UNITED STATES DISTRICT COURT SOUTHERN DISTRICT OF NEW YORK
May 8, 2020
20 CV 743 (VB) (S.D.N.Y. May. 8, 2020)

Summary

applying same

Summary of this case from In re 305 E. 61st St. Grp.

Opinion

20 CV 743 (VB)

05-08-2020

IN RE: RS OLD MILL, LLC, Debtor, RS OLD MILL, LLC, and YEHUDA SALAMON, Appellants, v. MARIANNE O'TOOLE, Chapter 7 Trustee, and SUFFERN PARTNERS LLC, Appellees.


OPINION AND ORDER :

On January 24, 2020, RS Old Mill, LLC ("Debtor"), and Yehuda Salamon, Debtor's principal and 100% owner (together, "appellants"), filed a notice of appeal from the Bankruptcy Court's January 14, 2020, Order approving the sale of certain real properties to RS Old Mills RD LLC, nunc pro tunc to September 5, 2017, and approving a stipulation of settlement (the "Stipulation") between the Chapter 7 Trustee Marianne O'Toole (the "Trustee") and Suffern Partners LLC ("Suffern," together with the Trustee, "appellees"), signed on August 19, 2019. (In re RS Old Mill, LLC, No. 17-22218 (Bankr. S.D.N.Y.), Doc. #253).
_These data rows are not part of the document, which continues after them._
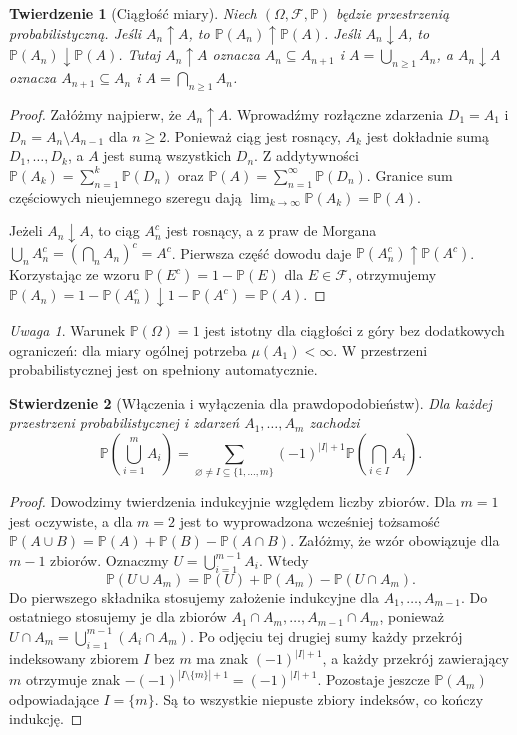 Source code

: \documentclass[11pt,a4paper,oneside]{report}
\numberwithin{equation}{chapter}
\theoremstyle{plain}
\newtheorem{twierdzenie}{Twierdzenie}[chapter]
\newtheorem{stwierdzenie}[twierdzenie]{Stwierdzenie}
\theoremstyle{definition}
\theoremstyle{remark}
\newtheorem{uwaga}{Uwaga}[chapter]
\newcommand{\Prob}{\mathbb{P}}
\begin{document}
\begin{twierdzenie}[Ciągłość miary]
Niech $(\Omega,\mathcal F,\Prob)$ będzie przestrzenią probabilistyczną.
Jeśli $A_n\uparrow A$, to $\Prob(A_n)\uparrow\Prob(A)$.
Jeśli $A_n\downarrow A$, to $\Prob(A_n)\downarrow\Prob(A)$.
Tutaj $A_n\uparrow A$ oznacza $A_n\subseteq A_{n+1}$ i
$A=\bigcup_{n\geq1}A_n$, a $A_n\downarrow A$ oznacza
$A_{n+1}\subseteq A_n$ i $A=\bigcap_{n\geq1}A_n$.
\end{twierdzenie}
\begin{proof}
Załóżmy najpierw, że $A_n\uparrow A$.
Wprowadźmy rozłączne zdarzenia
$D_1=A_1$ i $D_n=A_n\setminus A_{n-1}$ dla $n\geq2$.
Ponieważ ciąg jest rosnący, $A_k$ jest dokładnie sumą
$D_1,\ldots,D_k$, a $A$ jest sumą wszystkich $D_n$.
Z addytywności
$\Prob(A_k)=\sum_{n=1}^k\Prob(D_n)$ oraz
$\Prob(A)=\sum_{n=1}^\infty\Prob(D_n)$.
Granice sum częściowych nieujemnego szeregu dają
$\lim_{k\to\infty}\Prob(A_k)=\Prob(A)$.

Jeżeli $A_n\downarrow A$, to ciąg $A_n^c$ jest rosnący,
a z praw de Morgana
$\bigcup_n A_n^c=(\bigcap_n A_n)^c=A^c$.
Pierwsza część dowodu daje
$\Prob(A_n^c)\uparrow\Prob(A^c)$. Korzystając ze wzoru
$\Prob(E^c)=1-\Prob(E)$ dla $E\in\mathcal F$,
otrzymujemy
$\Prob(A_n)=1-\Prob(A_n^c)\downarrow1-\Prob(A^c)
=\Prob(A)$.
\end{proof}

\begin{uwaga}
Warunek $\Prob(\Omega)=1$ jest istotny dla ciągłości z góry
bez dodatkowych ograniczeń: dla miary ogólnej potrzeba
$\mu(A_1)<\infty$. W przestrzeni probabilistycznej jest on
spełniony automatycznie.
\end{uwaga}

\begin{stwierdzenie}[Włączenia i wyłączenia dla prawdopodobieństw]
Dla każdej przestrzeni probabilistycznej i zdarzeń $A_1,\ldots,A_m$
zachodzi
\[
\Prob\!\left(\bigcup_{i=1}^m A_i\right)
=\sum_{\varnothing\ne I\subseteq\{1,\ldots,m\}}
(-1)^{|I|+1}\Prob\!\left(\bigcap_{i\in I}A_i\right).
\]
\end{stwierdzenie}
\begin{proof}
Dowodzimy twierdzenia indukcyjnie względem liczby zbiorów.
Dla $m=1$ jest oczywiste, a dla $m=2$ jest to
wyprowadzona wcześniej tożsamość
$\Prob(A\cup B)=\Prob(A)+\Prob(B)-\Prob(A\cap B)$.
Załóżmy, że wzór obowiązuje dla $m-1$ zbiorów.
Oznaczmy $U=\bigcup_{i=1}^{m-1}A_i$. Wtedy
\[
\Prob(U\cup A_m)
=\Prob(U)+\Prob(A_m)-\Prob(U\cap A_m).
\]
Do pierwszego składnika stosujemy założenie indukcyjne
dla $A_1,\ldots,A_{m-1}$. Do ostatniego stosujemy
je dla zbiorów $A_1\cap A_m,\ldots,A_{m-1}\cap A_m$,
ponieważ
$U\cap A_m=\bigcup_{i=1}^{m-1}(A_i\cap A_m)$.
Po odjęciu tej drugiej sumy każdy przekrój indeksowany
zbiorem $I$ bez $m$ ma znak $(-1)^{|I|+1}$,
a każdy przekrój zawierający $m$ otrzymuje znak
$-(-1)^{|I\setminus\{m\}|+1}=(-1)^{|I|+1}$.
Pozostaje jeszcze $\Prob(A_m)$ odpowiadające $I=\{m\}$.
Są to wszystkie niepuste zbiory indeksów, co kończy indukcję.
\end{proof}
\end{document}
Now pending are separate motions of the Trustee and Suffern to dismiss the appeal. (Docs. ##8, 24).

For the following reasons, the motions are GRANTED.

The Court has subject matter jurisdiction pursuant to 28 U.S.C. § 158(a).

BACKGROUND

The following facts are taken from the notice of appeal (Doc. #1 ("NOA")), which appends the Bankruptcy Court's January 14, 2020, Order and the August 19, 2019, Stipulation, as well as appellees' sworn affidavits (Docs. ##10, 18, 26).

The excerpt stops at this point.